*HOW TO COMPLETE THIS TASK*
Reproduce the lines below from the one that contains "Export the project" through the end, inclusive, and add nothing.

═══ SUPPLIED MATERIAL

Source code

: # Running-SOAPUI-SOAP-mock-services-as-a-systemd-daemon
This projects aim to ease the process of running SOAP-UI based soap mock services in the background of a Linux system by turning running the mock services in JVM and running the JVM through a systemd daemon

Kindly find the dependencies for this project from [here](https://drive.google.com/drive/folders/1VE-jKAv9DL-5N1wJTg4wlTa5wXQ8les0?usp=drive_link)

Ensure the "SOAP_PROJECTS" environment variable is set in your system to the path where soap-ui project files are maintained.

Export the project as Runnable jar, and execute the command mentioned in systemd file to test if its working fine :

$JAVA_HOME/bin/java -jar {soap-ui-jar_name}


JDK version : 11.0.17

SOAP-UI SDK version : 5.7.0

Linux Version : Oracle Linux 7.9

══════

*RESULT OF THIS EXERCISE*
Export the project as Runnable jar, and execute the command mentioned in systemd file to test if its working fine :

$JAVA_HOME/bin/java -jar {soap-ui-jar_name}


JDK version : 11.0.17

SOAP-UI SDK version : 5.7.0

Linux Version : Oracle Linux 7.9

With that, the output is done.